[tz] Converting cities to tz identifiers (tangent)

John Hawkinson jhawk at MIT.EDU
Tue Feb 20 21:36:55 UTC 2018


Paul.Koning at dell.com <Paul.Koning at dell.com> wrote on Tue, 20 Feb 2018
at 20:10:33 +0000 in <4FEED0AD-A1BA-4D23-B461-CB07F0F85045 at dell.com>:

> I would not recommend that.  "backward" exists, as the name suggests, only for backward compatibility with old naming conventions.

I'm not sure we've made such a statement of deprecation. I think a lot of people use the US/* style, even though it's not what the tz db prefers. I think a lot of people would be up-in-arms if those identifiers were deprecated anytime in foreseeable life of the project (measured in decades). But perhaps I am wrong (or too conservative).

> It may seem harder than necessary, but that may be because you haven't fully realized the depths of confusion that politicians will go to.

Nah, I'm well aware of it. But the fact of the matter is, in the United States, for non-historical timestamps, very few of the gotchas pop up. For sure, there are states that have multiple zones in them, but that's not (at least in my view) a "gotcha."

> Poking around Indiana will give you a good idea of why this stuff is
> harder than you might expect.  There you will find some per-county
> rules, and at some point in time county A might match county B while
> at another point in history it uses different rules.

See above. If we're dealing with present day (as I am), this is not a real concern.

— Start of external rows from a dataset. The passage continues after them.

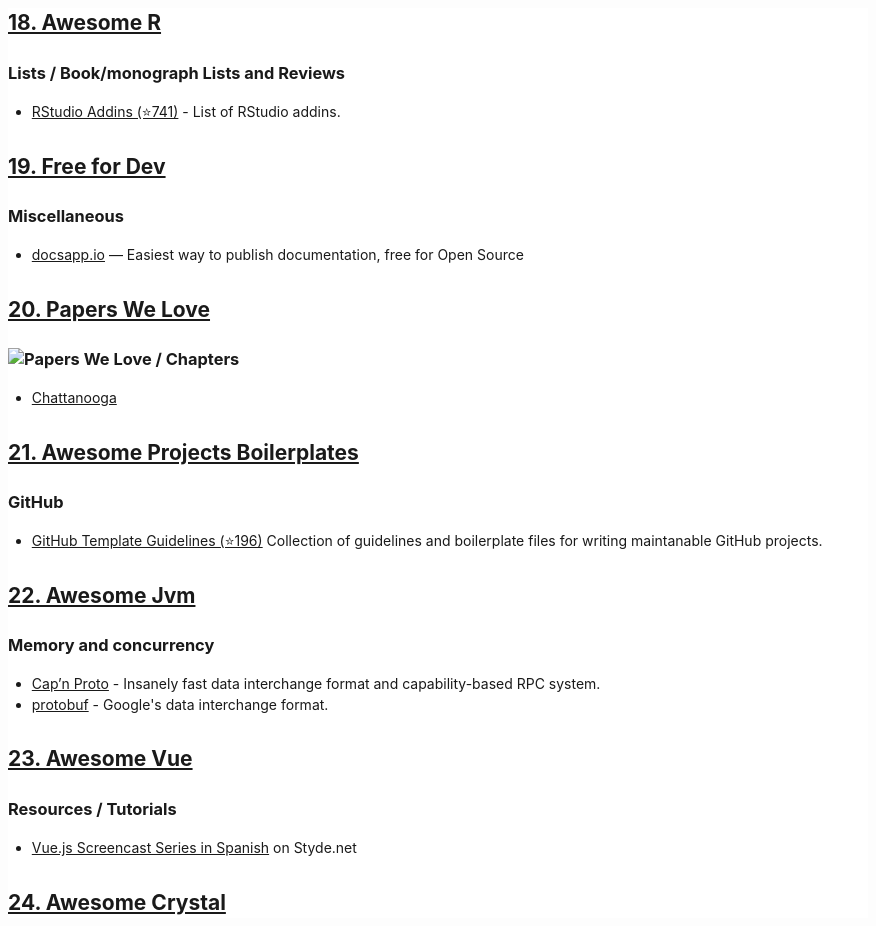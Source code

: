 ## [18. Awesome R](/content/qinwf/awesome-R/week/README.md)

### Lists / Book/monograph Lists and Reviews

*   [RStudio Addins (⭐741)](https://github.com/daattali/addinslist) - List of RStudio addins.

## [19. Free for Dev](/content/ripienaar/free-for-dev/week/README.md)

### Miscellaneous

*   [docsapp.io](https://www.docsapp.io/) — Easiest way to publish documentation, free for Open Source

## [20. Papers We Love](/content/papers-we-love/papers-we-love/week/README.md)

### ![Papers We Love](http://paperswelove.org/images/logo-top.svg) / Chapters

*   [Chattanooga](http://www.meetup.com/Papers-We-Love-Chattanooga/)

## [21. Awesome Projects Boilerplates](/content/melvin0008/awesome-projects-boilerplates/week/README.md)

### GitHub

*   [GitHub Template Guidelines (⭐196)](https://github.com/cezaraugusto/github-template-guidelines) Collection of guidelines and boilerplate files for writing maintanable GitHub projects.

## [22. Awesome Jvm](/content/deephacks/awesome-jvm/week/README.md)

### Memory and concurrency

*   [Cap’n Proto](https://capnproto.org/) - Insanely fast data interchange format and capability-based RPC system.
*   [protobuf](https://developers.google.com/protocol-buffers) - Google's data interchange format.

## [23. Awesome Vue](/content/vuejs/awesome-vue/week/README.md)

### Resources / Tutorials

*   [Vue.js Screencast Series in Spanish](https://styde.net/curso-de-vue-js/) on Styde.net

## [24. Awesome Crystal](/content/veelenga/awesome-crystal/week/README.md)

> So yes, the answer really is as hard as it seems to be.

I think you mistake me.

> Well, US/x is just a link to America/y, for suitable y.  So there isn't any actual difference.

That's objectively false. The difference is what happens in the future when tz database breaks the link. 

> The real problem is this: If some of the places in an existing zone
> change their rules to differ from those of the rest of the zone, the
> new definition will have two zones where there used to be just one.

Correct. And that's why it matters what I choose. And that's also why
my inclination is to choose the US/* form.

> Consider a slightly stranger example [...]

It's because that's such an unlikely case that I'm not particularly worried about it. In my situation, I'm making a reasonable judgment between two choices that are unlikely to matter, but if they do, I'd like to choose the most maintainable and understandable choice that reduces future maintenance. Strange examples are good to be aware of, but aren't directly helpful.

> So to answer the question of the most stable identifier to use --
> there isn't one.

Oh, that's not true. There are lots of reasons to make choices about which identifier to use, and lots of ways to define stability. I offered some of my reasoning, and I'm curious what other people think (especially the argument for avoiding the "backward" zones, which I've always thought to be relatively weak arguments in the United States, but a lot stronger elsewhere).

> But that doesn't help predict what might happen next year, because
> you'd just be guessing what politicians might do and in general that
> isn't feasible.

False. Just because we cannot accurately predict the future does not mean we may not attempt it, and any choice in this space (America/New_York or US/Eastern) is such a prediction. We can't do it with perfect confidence, but certainly can do it, and arguably we must make such a choice. (Of course, we can make the choice by Rule instead of by evaluation of stability, and our Rule might be "Don't use the backward id's because *secret magic reason*." But it's still a choice.)